Even after it buys Nortel Networks’ enterprise division, Avaya Inc. won’t dominate Cisco Systems Inc. in the battle for business-communications customers, according to a new study.

IntelliCom Analytics says that in the third quarter of this year, Cisco scored No. 1 in sales of business communications gear, outstripping number two Avaya and number three Nortel’s revenues combined.

The numbers released Monday put Cisco ahead with 28.7 per cent of sales, followed by Avaya with 18.4 per cent and then Nortel with 9.9 per cent — a combined total of 28.3 per cent The numbers are for North American sales. Global numbers are due out in a week or so.

Analysts have said that one key reason for Avaya buying Nortel is that the deal would give the combined entity a dramatic lead in the race for business customers. At the VoiceCon conference this fall, analyst Alan Sulkin, president of TEQConsult Group said, “They’re going to be a powerhouse. The last time somebody had a marketshare like this was AT&T in 1900.”

At the same show, analyst Zeus Kerravala of the Yankee Group, quoted the combined Avaya/Nortel as holding 42 per cent share of the North American market.
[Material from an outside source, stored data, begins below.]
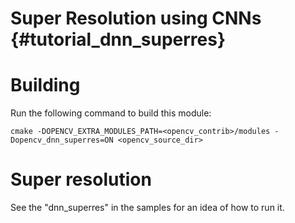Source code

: Super Resolution using CNNs {#tutorial_dnn_superres}
===========================

# Building

Run the following command to build this module:

```make
cmake -DOPENCV_EXTRA_MODULES_PATH=<opencv_contrib>/modules -Dopencv_dnn_superres=ON <opencv_source_dir>
```

# Super resolution

See the "dnn_superres" in the samples for an idea of how to run it.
The difference between the numbers discussed at VoiceCon and those from IntelliCom is that the stats quoted at VoiceCon referred to numbers of phone line equivalents each vendor shipped vs. the total sales reaped for the products as measured by Intellicom.

While Avaya clearly improves its position either way, how much is open to interpretation, says Frank Stinson, partner and senior analyst with IntelliCom, who wrote “Intellicom Market Performance Dashboard 3rd Quarter 2009.”
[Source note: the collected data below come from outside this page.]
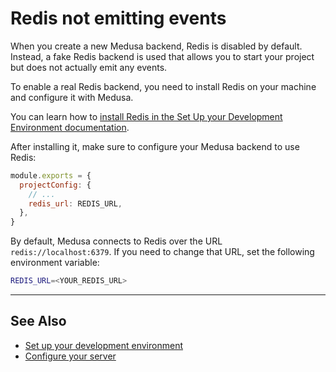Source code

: # Redis not emitting events

When you create a new Medusa backend, Redis is disabled by default. Instead, a fake Redis backend is used that allows you to start your project but does not actually emit any events.

To enable a real Redis backend, you need to install Redis on your machine and configure it with Medusa.

You can learn how to [install Redis in the Set Up your Development Environment documentation](../development/backend/prepare-environment.mdx#redis).

After installing it, make sure to configure your Medusa backend to use Redis:

```jsx title=medusa-config.js
module.exports = {
  projectConfig: {
    // ...
    redis_url: REDIS_URL,
  },
}
```

By default, Medusa connects to Redis over the URL `redis://localhost:6379`. If you need to change that URL, set the following environment variable:

```bash
REDIS_URL=<YOUR_REDIS_URL>
```

---

## See Also

- [Set up your development environment](../development/backend/prepare-environment.mdx)
- [Configure your server](../development/backend/configurations.md)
Both measurements are muddy because VoIP PBXs and peripheral systems aren’t as cleanly measurable as were traditional PBXs and the phones that connected to them, he says. VoIP servers can be sold as software with hardware from a separate vendor a range of peripheral hardware and software. So a customer could buy a VoIP server but keep its traditional PBX in service via a gateway and make continued use of the old handsets, he says.

A long-term communications vendor such as Avaya might encourage its customers to upgrade to a hybrid of traditional TDM gear with VoIP products whereas Cisco, which never sold TDM gear, would encourage its customers to rip and replace, he says. That can also skew numbers, he says.
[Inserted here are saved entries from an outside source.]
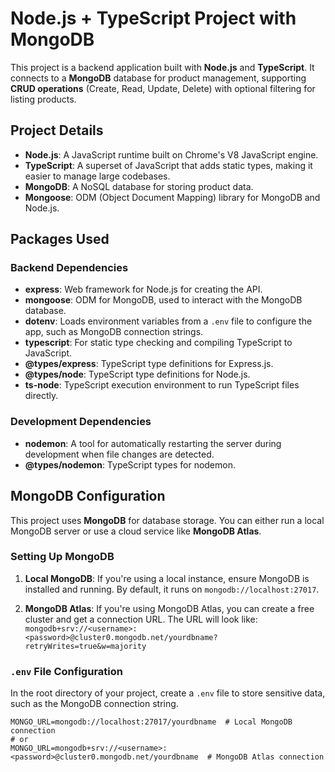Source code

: # Node.js + TypeScript Project with MongoDB

This project is a backend application built with **Node.js** and **TypeScript**. It connects to a **MongoDB** database for product management, supporting **CRUD operations** (Create, Read, Update, Delete) with optional filtering for listing products.

## Project Details

- **Node.js**: A JavaScript runtime built on Chrome's V8 JavaScript engine.
- **TypeScript**: A superset of JavaScript that adds static types, making it easier to manage large codebases.
- **MongoDB**: A NoSQL database for storing product data.
- **Mongoose**: ODM (Object Document Mapping) library for MongoDB and Node.js.

## Packages Used

### Backend Dependencies

- **express**: Web framework for Node.js for creating the API.
- **mongoose**: ODM for MongoDB, used to interact with the MongoDB database.
- **dotenv**: Loads environment variables from a `.env` file to configure the app, such as MongoDB connection strings.
- **typescript**: For static type checking and compiling TypeScript to JavaScript.
- **@types/express**: TypeScript type definitions for Express.js.
- **@types/node**: TypeScript type definitions for Node.js.
- **ts-node**: TypeScript execution environment to run TypeScript files directly.

### Development Dependencies

- **nodemon**: A tool for automatically restarting the server during development when file changes are detected.
- **@types/nodemon**: TypeScript types for nodemon.

## MongoDB Configuration

This project uses **MongoDB** for database storage. You can either run a local MongoDB server or use a cloud service like **MongoDB Atlas**.

### Setting Up MongoDB

1. **Local MongoDB**: If you're using a local instance, ensure MongoDB is installed and running. By default, it runs on `mongodb://localhost:27017`.

2. **MongoDB Atlas**: If you're using MongoDB Atlas, you can create a free cluster and get a connection URL. The URL will look like:
   `mongodb+srv://<username>:<password>@cluster0.mongodb.net/yourdbname?retryWrites=true&w=majority`

### `.env` File Configuration

In the root directory of your project, create a `.env` file to store sensitive data, such as the MongoDB connection string.

```env
MONGO_URL=mongodb://localhost:27017/yourdbname  # Local MongoDB connection
# or
MONGO_URL=mongodb+srv://<username>:<password>@cluster0.mongodb.net/yourdbname  # MongoDB Atlas connection
```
“It’s not apples to apples,” Stinson says. “I think what the numbers show is it gives Avaya a good shot at giving Cisco a run for its money.”

As for IntelliCom’s new study, it doesn’t mark the first time that Cisco’s No.1 ranked revenues outstripped the combined total for Avaya and Nortel. It achieved that mark in the third and fourth quarters of last year as well, Stinson says. Regardless, Cisco has held the No.1 spot consistently since the second quarter of 2007, he says.

Regardless of the horse race for the first-place ranking, there is a battle going on for Nortel customers, he says. Avaya clearly wants to capture as many as it can through the purchase of Nortel. Its competitors, including Cisco, want to use the uncertainty caused by Nortel’s bankruptcy as leverage to grab away as many of those customers as they can.

Stinson says that Nortel customers ought to write down their immediate communications needs and their likely communications needs in the future. It should compare those needs with the road map that Avaya says it will issue within 30 days after its purchase of Nortel is complete. At that time, they should see how well needs match up with Avaya plans and decide whether to stick with Nortel or to look elsewhere, he says.

They should look at specifics of the road map such as what Nortel devices Avaya will continue to support, which ones it won’t and what its migration path is for replacing the products it cancels, he says.